Conan parou de falar e estava imóvel, ainda fitando o céu noturno. Sonja ainda esperava que ele dissesse algo mais, de tão absorvida que estava naquela história sinistra.
- Então, isso explica um pouco o sentido da figura neste pedaço de pano... – disse ela, manuseando o farrapo de tecido. – mas, afinal, o que tem de valor para nós, ou qualquer outra pessoa, naquele lugar?
- Os Olhos de Set, que são procurados há milhares de anos – respondeu o cimério. – O rei Sobek mandou que fechassem a câmara no templo, mesmo com a relutância dos sacerdotes remanescentes, e ordenou que levassem as jóias com ela, para Dhakshur. Aquelas jóias têm um valor incalculável, e qualquer mercador, ou mesmo um rei, pagaria um valor sem igual por elas.
- Eu pensei que a tais jóias ainda estavam no templo, e que o kushita que te contou tudo isso tivesse ido lá para roubá-las também.
- Ele também pensava a mesma coisa, mas como se sabe, lá existem outras coisas interessantes para serem adquiridas; as ricas oferendas dos reis e rainhas da Stygia, ao longo do tempo.

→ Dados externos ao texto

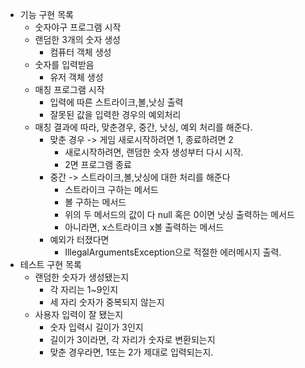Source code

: - 기능 구현 목록
    - 숫자야구 프로그램 시작
    - 랜덤한 3개의 숫자 생성
        - 컴퓨터 객체 생성
    - 숫자를 입력받음
        - 유저 객체 생성
    - 매칭 프로그램 시작
        - 입력에 따른 스트라이크,볼,낫싱 출력
        - 잘못된 값을 입력한 경우의 예외처리
    - 매칭 결과에 따라, 맞춘경우, 중간, 낫싱, 예외 처리를 해준다.
        - 맞춘 경우 -> 게임 새로시작하려면 1, 종료하려면 2
            - 새로시작하려면, 랜덤한 숫자 생성부터 다시 시작.
            - 2면 프로그램 종료
        - 중간 -> 스트라이크,볼,낫싱에 대한 처리를 해준다
            - 스트라이크 구하는 메서드
            - 볼 구하는 메서드
            - 위의 두 메서드의 값이 다 null 혹은 0이면 낫싱 출력하는 메서드
            - 아니라면, x스트라이크 x볼 출력하는 메서드
        - 예외가 터졌다면
            - IllegalArgumentsException으로 적절한 에러메시지 출력.
- 테스트 구현 목록
    - 랜덤한 숫자가 생성됐는지
        - 각 자리는 1~9인지
        - 세 자리 숫자가 중복되지 않는지
    - 사용자 입력이 잘 됐는지
        - 숫자 입력시 길이가 3인지
        - 길이가 3이라면, 각 자리가 숫자로 변환되는지
        - 맞춘 경우라면, 1또는 2가 제대로 입력되는지.
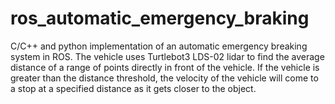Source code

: # ros_automatic_emergency_braking
C/C++ and python implementation of an automatic emergency breaking system in ROS.
The vehicle uses Turtlebot3 LDS-02 lidar to find the average distance of a range of points directly in front of the vehicle. If the vehicle is greater than the distance threshold, the velocity of the vehicle will come to a stop at a specified distance as it gets closer to the object.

- E sobre a tal assombração de Dhakshur? O que você acha? – perguntou ela, arqueando as sobrancelhas ruivas.
Conan olhou para ela esboçando um sorriso e disse:
- Acho que você ainda é muito menina, e se impressiona com contos de assombração; portanto, dê-me este troço que eu seguirei sozinho ao amanhecer.
A hirkaniana fechou a cara e vociferou, empurrando a coxa dele com um pé:
- Para o inferno, cimério maldito! Pode até ir sozinho, mas a chave para o butim fica comigo! E nunca me trate como uma menina idiota!
Conan deu uma gargalhada, e ela acalmou-se e pôs a rir-se também.
- Pois vamos dormir, mulher, porque temos um longo caminho à frente ao amanhecer e, por Crom, já está começando a chegar o frio do deserto. Seria bom que nós... – e ele deixou que ela entendesse a mensagem.
- Se está pensando em dividir meu cobertor comigo, pode esquecer, cimério. Conheço muito bem suas velhas intenções. A menos que... meu sabre fique encostado em suas costelas...
Conan moveu o corpo aproximando-se dela, mas sem sorrir desta vez.
- Posso suportar a pressão de um sabre por uma noite, ruiva. Sem problemas.
A fogueira já começava a perder seu foco de lume e ambos prepararam-se para conciliar o sono, envoltos pelo resto da noite e o frio do deserto.